Problem details: Make a tally of the lines in the records that include the string "Preview", and give only that number.

Data excerpts START

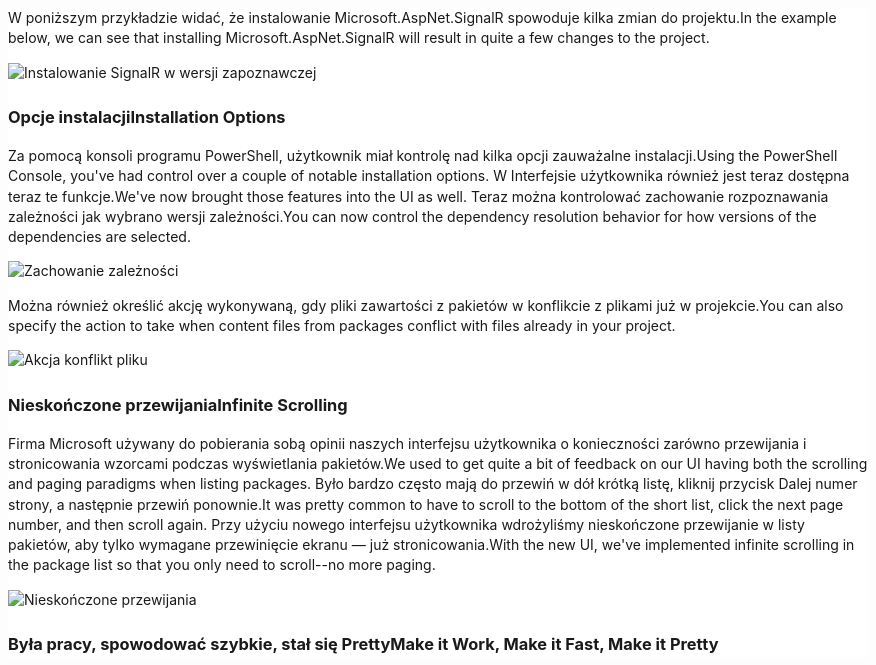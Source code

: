 <span data-ttu-id="7a5b3-150">W poniższym przykładzie widać, że instalowanie Microsoft.AspNet.SignalR spowoduje kilka zmian do projektu.</span><span class="sxs-lookup"><span data-stu-id="7a5b3-150">In the example below, we can see that installing Microsoft.AspNet.SignalR will result in quite a few changes to the project.</span></span>

![Instalowanie SignalR w wersji zapoznawczej](./media/NuGet-3.0-Preview/preview.png)

### <a name="installation-options"></a><span data-ttu-id="7a5b3-152">Opcje instalacji</span><span class="sxs-lookup"><span data-stu-id="7a5b3-152">Installation Options</span></span>

<span data-ttu-id="7a5b3-153">Za pomocą konsoli programu PowerShell, użytkownik miał kontrolę nad kilka opcji zauważalne instalacji.</span><span class="sxs-lookup"><span data-stu-id="7a5b3-153">Using the PowerShell Console, you've had control over a couple of notable installation options.</span></span> <span data-ttu-id="7a5b3-154">W Interfejsie użytkownika również jest teraz dostępna teraz te funkcje.</span><span class="sxs-lookup"><span data-stu-id="7a5b3-154">We've now brought those features into the UI as well.</span></span> <span data-ttu-id="7a5b3-155">Teraz można kontrolować zachowanie rozpoznawania zależności jak wybrano wersji zależności.</span><span class="sxs-lookup"><span data-stu-id="7a5b3-155">You can now control the dependency resolution behavior for how versions of the dependencies are selected.</span></span>

![Zachowanie zależności](./media/NuGet-3.0-Preview/dependency-behavior.png)

<span data-ttu-id="7a5b3-157">Można również określić akcję wykonywaną, gdy pliki zawartości z pakietów w konflikcie z plikami już w projekcie.</span><span class="sxs-lookup"><span data-stu-id="7a5b3-157">You can also specify the action to take when content files from packages conflict with files already in your project.</span></span>

![Akcja konflikt pliku](./media/NuGet-3.0-Preview/file-conflict-action.png)

### <a name="infinite-scrolling"></a><span data-ttu-id="7a5b3-159">Nieskończone przewijania</span><span class="sxs-lookup"><span data-stu-id="7a5b3-159">Infinite Scrolling</span></span>

<span data-ttu-id="7a5b3-160">Firma Microsoft używany do pobierania sobą opinii naszych interfejsu użytkownika o konieczności zarówno przewijania i stronicowania wzorcami podczas wyświetlania pakietów.</span><span class="sxs-lookup"><span data-stu-id="7a5b3-160">We used to get quite a bit of feedback on our UI having both the scrolling and paging paradigms when listing packages.</span></span> <span data-ttu-id="7a5b3-161">Było bardzo często mają do przewiń w dół krótką listę, kliknij przycisk Dalej numer strony, a następnie przewiń ponownie.</span><span class="sxs-lookup"><span data-stu-id="7a5b3-161">It was pretty common to have to scroll to the bottom of the short list, click the next page number, and then scroll again.</span></span> <span data-ttu-id="7a5b3-162">Przy użyciu nowego interfejsu użytkownika wdrożyliśmy nieskończone przewijanie w listy pakietów, aby tylko wymagane przewinięcie ekranu — już stronicowania.</span><span class="sxs-lookup"><span data-stu-id="7a5b3-162">With the new UI, we've implemented infinite scrolling in the package list so that you only need to scroll--no more paging.</span></span>

![Nieskończone przewijania](./media/NuGet-3.0-Preview/infinite-scrolling.png)

### <a name="make-it-work-make-it-fast-make-it-pretty"></a><span data-ttu-id="7a5b3-164">Była pracy, spowodować szybkie, stał się Pretty</span><span class="sxs-lookup"><span data-stu-id="7a5b3-164">Make it Work, Make it Fast, Make it Pretty</span></span>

Data excerpts END

Task solution: 4